Once complete you should be able to login to the master node and run some kubectl commands to verify that it works.
$ kubectl get pods -A
Setup terminology
- kubeadm is the tool used to init a new cluster, or join new worker nodes.
- kubelet is the k8s service running on all nodes, master and worker.
- kubectl is the CLI communicating with the k8s API to perform lookups and changes in the cluster.
- kubernetes-api is running as a pod in the cluster and controls the cluster.
See also
Deployment
I'll be using my own flask boilerplate example service to deploy, its source repo is here on Gitlab.com and its docker image is here on the hub.docker.com registry.
Deployment terminology
- Deployment is a way to start a pod in the k8s cluster.
- A deployment specifies a container image, a name, labels and a container port for example.

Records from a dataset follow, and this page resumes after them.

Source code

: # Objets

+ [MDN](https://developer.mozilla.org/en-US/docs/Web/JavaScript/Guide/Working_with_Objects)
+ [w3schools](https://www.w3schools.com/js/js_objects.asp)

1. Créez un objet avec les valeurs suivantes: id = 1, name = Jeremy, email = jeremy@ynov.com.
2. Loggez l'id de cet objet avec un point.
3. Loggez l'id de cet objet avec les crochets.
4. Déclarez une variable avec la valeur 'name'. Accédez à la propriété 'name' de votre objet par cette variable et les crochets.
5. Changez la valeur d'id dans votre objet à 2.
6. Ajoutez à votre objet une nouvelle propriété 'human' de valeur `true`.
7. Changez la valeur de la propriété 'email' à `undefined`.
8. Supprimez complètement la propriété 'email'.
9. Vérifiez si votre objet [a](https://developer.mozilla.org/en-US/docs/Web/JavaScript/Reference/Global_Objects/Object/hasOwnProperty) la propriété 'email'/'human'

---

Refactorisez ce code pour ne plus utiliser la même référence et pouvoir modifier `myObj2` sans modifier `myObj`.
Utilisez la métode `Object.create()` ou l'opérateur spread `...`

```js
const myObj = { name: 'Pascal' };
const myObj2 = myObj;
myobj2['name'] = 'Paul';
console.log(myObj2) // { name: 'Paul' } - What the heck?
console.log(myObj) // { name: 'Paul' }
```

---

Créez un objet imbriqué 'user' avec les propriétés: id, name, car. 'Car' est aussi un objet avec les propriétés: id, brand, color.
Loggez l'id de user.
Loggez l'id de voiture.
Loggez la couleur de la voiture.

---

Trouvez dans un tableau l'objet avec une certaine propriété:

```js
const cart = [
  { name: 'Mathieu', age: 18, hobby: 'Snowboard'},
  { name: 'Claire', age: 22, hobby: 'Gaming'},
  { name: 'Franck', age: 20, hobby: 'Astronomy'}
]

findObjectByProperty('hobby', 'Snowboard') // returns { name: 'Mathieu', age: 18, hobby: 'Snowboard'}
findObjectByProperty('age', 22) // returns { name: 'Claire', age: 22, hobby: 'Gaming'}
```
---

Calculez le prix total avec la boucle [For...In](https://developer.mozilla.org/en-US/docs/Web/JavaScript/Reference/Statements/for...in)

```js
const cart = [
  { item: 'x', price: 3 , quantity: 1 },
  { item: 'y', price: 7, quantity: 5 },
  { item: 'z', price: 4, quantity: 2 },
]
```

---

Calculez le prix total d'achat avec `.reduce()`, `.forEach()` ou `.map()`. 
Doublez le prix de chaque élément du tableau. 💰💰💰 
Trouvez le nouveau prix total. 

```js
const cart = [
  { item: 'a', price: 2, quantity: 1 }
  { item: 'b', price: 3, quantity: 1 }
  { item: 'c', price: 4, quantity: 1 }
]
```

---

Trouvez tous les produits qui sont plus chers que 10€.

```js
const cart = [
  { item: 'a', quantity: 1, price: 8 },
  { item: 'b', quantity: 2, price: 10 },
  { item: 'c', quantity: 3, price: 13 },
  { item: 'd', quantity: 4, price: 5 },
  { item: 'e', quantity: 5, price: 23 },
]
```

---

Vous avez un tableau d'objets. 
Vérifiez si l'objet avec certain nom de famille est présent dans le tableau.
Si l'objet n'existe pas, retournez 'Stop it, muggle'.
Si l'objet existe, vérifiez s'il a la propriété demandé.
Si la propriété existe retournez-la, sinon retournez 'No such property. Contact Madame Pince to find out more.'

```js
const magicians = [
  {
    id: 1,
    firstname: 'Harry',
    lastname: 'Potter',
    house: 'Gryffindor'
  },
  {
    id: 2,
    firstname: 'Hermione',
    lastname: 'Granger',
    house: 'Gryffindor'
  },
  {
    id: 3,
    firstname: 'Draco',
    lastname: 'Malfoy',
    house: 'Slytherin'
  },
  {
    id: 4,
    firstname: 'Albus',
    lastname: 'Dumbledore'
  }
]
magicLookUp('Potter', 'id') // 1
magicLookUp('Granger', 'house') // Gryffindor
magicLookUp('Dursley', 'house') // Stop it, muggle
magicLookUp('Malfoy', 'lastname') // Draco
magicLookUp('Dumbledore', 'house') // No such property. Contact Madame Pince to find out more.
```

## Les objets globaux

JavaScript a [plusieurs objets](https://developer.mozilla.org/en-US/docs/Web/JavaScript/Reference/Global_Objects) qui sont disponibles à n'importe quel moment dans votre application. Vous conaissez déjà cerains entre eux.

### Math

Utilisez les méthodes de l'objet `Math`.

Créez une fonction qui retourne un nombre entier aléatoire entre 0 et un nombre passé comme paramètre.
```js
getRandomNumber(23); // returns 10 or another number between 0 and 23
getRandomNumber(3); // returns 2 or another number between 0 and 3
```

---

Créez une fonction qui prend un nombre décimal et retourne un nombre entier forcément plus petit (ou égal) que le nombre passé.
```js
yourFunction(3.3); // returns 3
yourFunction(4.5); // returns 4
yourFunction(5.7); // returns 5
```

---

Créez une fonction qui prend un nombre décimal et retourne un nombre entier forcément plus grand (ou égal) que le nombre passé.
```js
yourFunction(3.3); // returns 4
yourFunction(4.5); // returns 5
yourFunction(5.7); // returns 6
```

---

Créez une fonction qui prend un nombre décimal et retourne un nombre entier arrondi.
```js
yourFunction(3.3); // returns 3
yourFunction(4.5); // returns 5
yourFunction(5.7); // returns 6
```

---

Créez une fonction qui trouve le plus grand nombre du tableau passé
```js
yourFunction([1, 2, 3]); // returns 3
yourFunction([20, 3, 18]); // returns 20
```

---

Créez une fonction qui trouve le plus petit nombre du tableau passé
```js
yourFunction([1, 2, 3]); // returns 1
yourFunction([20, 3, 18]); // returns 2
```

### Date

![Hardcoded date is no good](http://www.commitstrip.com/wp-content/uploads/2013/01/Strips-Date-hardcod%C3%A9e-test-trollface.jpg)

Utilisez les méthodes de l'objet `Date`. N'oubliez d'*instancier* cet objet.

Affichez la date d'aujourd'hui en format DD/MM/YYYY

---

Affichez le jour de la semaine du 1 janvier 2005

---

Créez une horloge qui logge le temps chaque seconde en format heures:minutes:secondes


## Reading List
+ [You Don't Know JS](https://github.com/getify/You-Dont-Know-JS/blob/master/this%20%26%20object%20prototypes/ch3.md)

- Label is a way to find and use objects inside k8s.
- Service is a way to expose a deployment to the cluster using a proxy and port forwarding.
- Namespace is a way to group many things like deploys, services, ingress and more together.
- The big advantage of k8s is that you can apply a deployment manifest from a build pipeline and k8s will update the container image used to the version specified in your manifest.
Namespace
Make a habit out of creating namespaces for your deployments, this makes network policy easier later when you want to isolate them from other deployments.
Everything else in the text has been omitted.